You can still report. Many investment scams operate only through chat messages, dashboards, social media posts, and payment receipts. Upload whatever proves the solicitation, promised returns, payment, and refusal or failure to release funds.

How long does the SEC take to act on an investment scam complaint?

There is no single fixed timeline. A ticket can be created through iMessage, but investigation and enforcement action depend on the completeness of evidence, number of victims, complexity of the scheme, ability to identify respondents, and whether the company is still actively soliciting. Urgent public solicitation with strong evidence may be prioritized, but complex scams can take weeks or months to evaluate.

Can OFWs and foreigners file a report with the SEC?

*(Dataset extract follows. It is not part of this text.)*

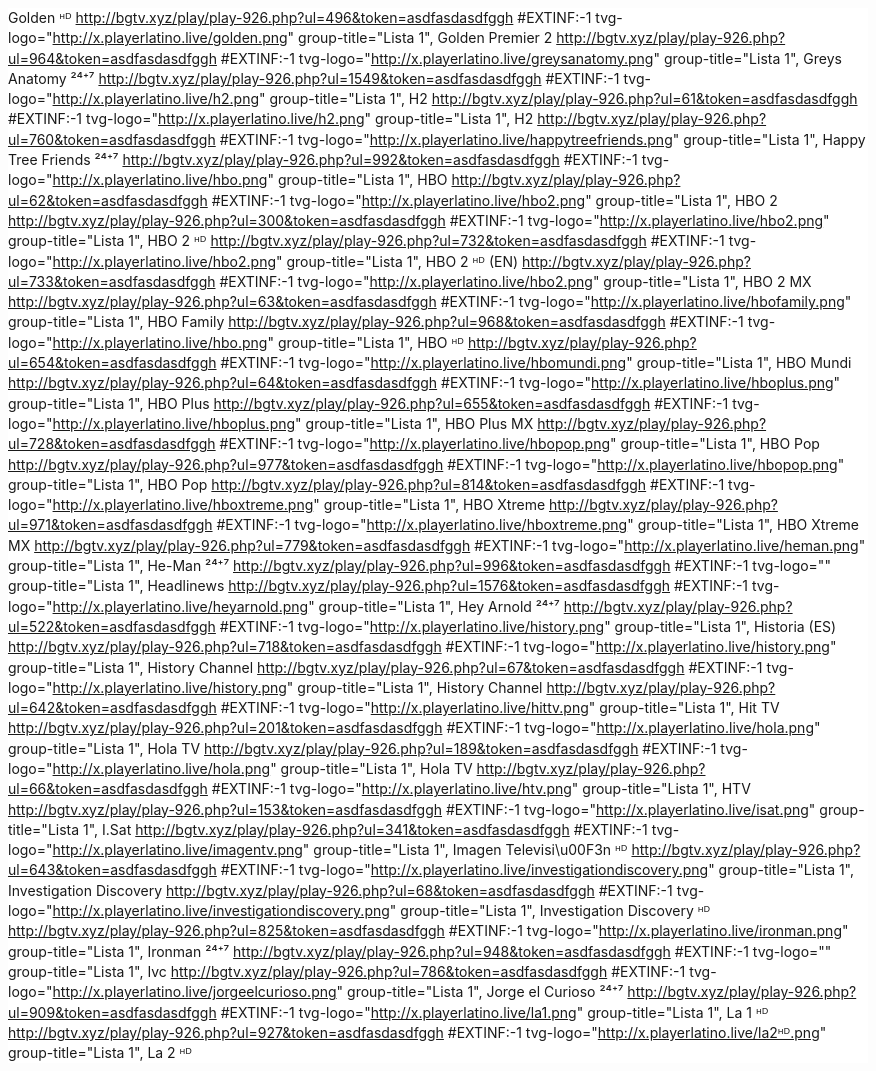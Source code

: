 Golden ᵸᴰ http://bgtv.xyz/play/play-926.php?ul=496&token=asdfasdasdfggh #EXTINF:-1 tvg-logo="http://x.playerlatino.live/golden.png" group-title="Lista 1", Golden Premier 2 http://bgtv.xyz/play/play-926.php?ul=964&token=asdfasdasdfggh #EXTINF:-1 tvg-logo="http://x.playerlatino.live/greysanatomy.png" group-title="Lista 1", Greys Anatomy ²⁴⁺⁷ http://bgtv.xyz/play/play-926.php?ul=1549&token=asdfasdasdfggh #EXTINF:-1 tvg-logo="http://x.playerlatino.live/h2.png" group-title="Lista 1", H2 http://bgtv.xyz/play/play-926.php?ul=61&token=asdfasdasdfggh #EXTINF:-1 tvg-logo="http://x.playerlatino.live/h2.png" group-title="Lista 1", H2 http://bgtv.xyz/play/play-926.php?ul=760&token=asdfasdasdfggh #EXTINF:-1 tvg-logo="http://x.playerlatino.live/happytreefriends.png" group-title="Lista 1", Happy Tree Friends ²⁴⁺⁷ http://bgtv.xyz/play/play-926.php?ul=992&token=asdfasdasdfggh #EXTINF:-1 tvg-logo="http://x.playerlatino.live/hbo.png" group-title="Lista 1", HBO http://bgtv.xyz/play/play-926.php?ul=62&token=asdfasdasdfggh #EXTINF:-1 tvg-logo="http://x.playerlatino.live/hbo2.png" group-title="Lista 1", HBO 2 http://bgtv.xyz/play/play-926.php?ul=300&token=asdfasdasdfggh #EXTINF:-1 tvg-logo="http://x.playerlatino.live/hbo2.png" group-title="Lista 1", HBO 2 ᵸᴰ http://bgtv.xyz/play/play-926.php?ul=732&token=asdfasdasdfggh #EXTINF:-1 tvg-logo="http://x.playerlatino.live/hbo2.png" group-title="Lista 1", HBO 2 ᵸᴰ (EN) http://bgtv.xyz/play/play-926.php?ul=733&token=asdfasdasdfggh #EXTINF:-1 tvg-logo="http://x.playerlatino.live/hbo2.png" group-title="Lista 1", HBO 2 MX http://bgtv.xyz/play/play-926.php?ul=63&token=asdfasdasdfggh #EXTINF:-1 tvg-logo="http://x.playerlatino.live/hbofamily.png" group-title="Lista 1", HBO Family http://bgtv.xyz/play/play-926.php?ul=968&token=asdfasdasdfggh #EXTINF:-1 tvg-logo="http://x.playerlatino.live/hbo.png" group-title="Lista 1", HBO ᵸᴰ http://bgtv.xyz/play/play-926.php?ul=654&token=asdfasdasdfggh #EXTINF:-1 tvg-logo="http://x.playerlatino.live/hbomundi.png" group-title="Lista 1", HBO Mundi http://bgtv.xyz/play/play-926.php?ul=64&token=asdfasdasdfggh #EXTINF:-1 tvg-logo="http://x.playerlatino.live/hboplus.png" group-title="Lista 1", HBO Plus http://bgtv.xyz/play/play-926.php?ul=655&token=asdfasdasdfggh #EXTINF:-1 tvg-logo="http://x.playerlatino.live/hboplus.png" group-title="Lista 1", HBO Plus MX http://bgtv.xyz/play/play-926.php?ul=728&token=asdfasdasdfggh #EXTINF:-1 tvg-logo="http://x.playerlatino.live/hbopop.png" group-title="Lista 1", HBO Pop http://bgtv.xyz/play/play-926.php?ul=977&token=asdfasdasdfggh #EXTINF:-1 tvg-logo="http://x.playerlatino.live/hbopop.png" group-title="Lista 1", HBO Pop http://bgtv.xyz/play/play-926.php?ul=814&token=asdfasdasdfggh #EXTINF:-1 tvg-logo="http://x.playerlatino.live/hboxtreme.png" group-title="Lista 1", HBO Xtreme http://bgtv.xyz/play/play-926.php?ul=971&token=asdfasdasdfggh #EXTINF:-1 tvg-logo="http://x.playerlatino.live/hboxtreme.png" group-title="Lista 1", HBO Xtreme MX http://bgtv.xyz/play/play-926.php?ul=779&token=asdfasdasdfggh #EXTINF:-1 tvg-logo="http://x.playerlatino.live/heman.png" group-title="Lista 1", He-Man ²⁴⁺⁷ http://bgtv.xyz/play/play-926.php?ul=996&token=asdfasdasdfggh #EXTINF:-1 tvg-logo="" group-title="Lista 1", Headlinews http://bgtv.xyz/play/play-926.php?ul=1576&token=asdfasdasdfggh #EXTINF:-1 tvg-logo="http://x.playerlatino.live/heyarnold.png" group-title="Lista 1", Hey Arnold ²⁴⁺⁷ http://bgtv.xyz/play/play-926.php?ul=522&token=asdfasdasdfggh #EXTINF:-1 tvg-logo="http://x.playerlatino.live/history.png" group-title="Lista 1", Historia (ES) http://bgtv.xyz/play/play-926.php?ul=718&token=asdfasdasdfggh #EXTINF:-1 tvg-logo="http://x.playerlatino.live/history.png" group-title="Lista 1", History Channel http://bgtv.xyz/play/play-926.php?ul=67&token=asdfasdasdfggh #EXTINF:-1 tvg-logo="http://x.playerlatino.live/history.png" group-title="Lista 1", History Channel http://bgtv.xyz/play/play-926.php?ul=642&token=asdfasdasdfggh #EXTINF:-1 tvg-logo="http://x.playerlatino.live/hittv.png" group-title="Lista 1", Hit TV http://bgtv.xyz/play/play-926.php?ul=201&token=asdfasdasdfggh #EXTINF:-1 tvg-logo="http://x.playerlatino.live/hola.png" group-title="Lista 1", Hola TV http://bgtv.xyz/play/play-926.php?ul=189&token=asdfasdasdfggh #EXTINF:-1 tvg-logo="http://x.playerlatino.live/hola.png" group-title="Lista 1", Hola TV http://bgtv.xyz/play/play-926.php?ul=66&token=asdfasdasdfggh #EXTINF:-1 tvg-logo="http://x.playerlatino.live/htv.png" group-title="Lista 1", HTV http://bgtv.xyz/play/play-926.php?ul=153&token=asdfasdasdfggh #EXTINF:-1 tvg-logo="http://x.playerlatino.live/isat.png" group-title="Lista 1", I.Sat http://bgtv.xyz/play/play-926.php?ul=341&token=asdfasdasdfggh #EXTINF:-1 tvg-logo="http://x.playerlatino.live/imagentv.png" group-title="Lista 1", Imagen Televisi\u00F3n ᵸᴰ http://bgtv.xyz/play/play-926.php?ul=643&token=asdfasdasdfggh #EXTINF:-1 tvg-logo="http://x.playerlatino.live/investigationdiscovery.png" group-title="Lista 1", Investigation Discovery http://bgtv.xyz/play/play-926.php?ul=68&token=asdfasdasdfggh #EXTINF:-1 tvg-logo="http://x.playerlatino.live/investigationdiscovery.png" group-title="Lista 1", Investigation Discovery ᵸᴰ http://bgtv.xyz/play/play-926.php?ul=825&token=asdfasdasdfggh #EXTINF:-1 tvg-logo="http://x.playerlatino.live/ironman.png" group-title="Lista 1", Ironman ²⁴⁺⁷ http://bgtv.xyz/play/play-926.php?ul=948&token=asdfasdasdfggh #EXTINF:-1 tvg-logo="" group-title="Lista 1", Ivc http://bgtv.xyz/play/play-926.php?ul=786&token=asdfasdasdfggh #EXTINF:-1 tvg-logo="http://x.playerlatino.live/jorgeelcurioso.png" group-title="Lista 1", Jorge el Curioso ²⁴⁺⁷ http://bgtv.xyz/play/play-926.php?ul=909&token=asdfasdasdfggh #EXTINF:-1 tvg-logo="http://x.playerlatino.live/la1.png" group-title="Lista 1", La 1 ᵸᴰ http://bgtv.xyz/play/play-926.php?ul=927&token=asdfasdasdfggh #EXTINF:-1 tvg-logo="http://x.playerlatino.live/la2ᵸᴰ.png" group-title="Lista 1", La 2 ᵸᴰ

Yes. A person abroad may report a Philippine-linked investment scam through the SEC online complaint channel. The complaint should show the Philippine connection, such as a Philippine company, Philippine recruiter, Philippine bank or e-wallet account, Philippine office, or solicitation targeting people in the Philippines.

Key Takeaways

  • Report suspected investment scam companies to the SEC when they solicit money from the public through investment contracts, securities, profit-sharing schemes, or similar arrangements.
  • A company’s SEC registration does not automatically mean it is licensed to offer investments.
  • File through the SEC iMessage portal and select eComplaints on Investment Scams under the Enforcement and Investor Protection Department.
  • Strong complaints include a clear timeline, proof of solicitation, proof of payment, promised returns, names of recruiters, account details, and screenshots.
  • Report payment accounts to banks, e-wallets, or remittance providers immediately because scam proceeds can move quickly.
  • SEC enforcement can stop unlawful solicitation and support prosecution, but getting money back may require separate financial, criminal, or civil action.
  • OFWs, Filipinos abroad, and foreigners can file online if the scam has a Philippine connection.

Disclaimer: This content is not legal advice and may involve AI assistance. Information may be inaccurate.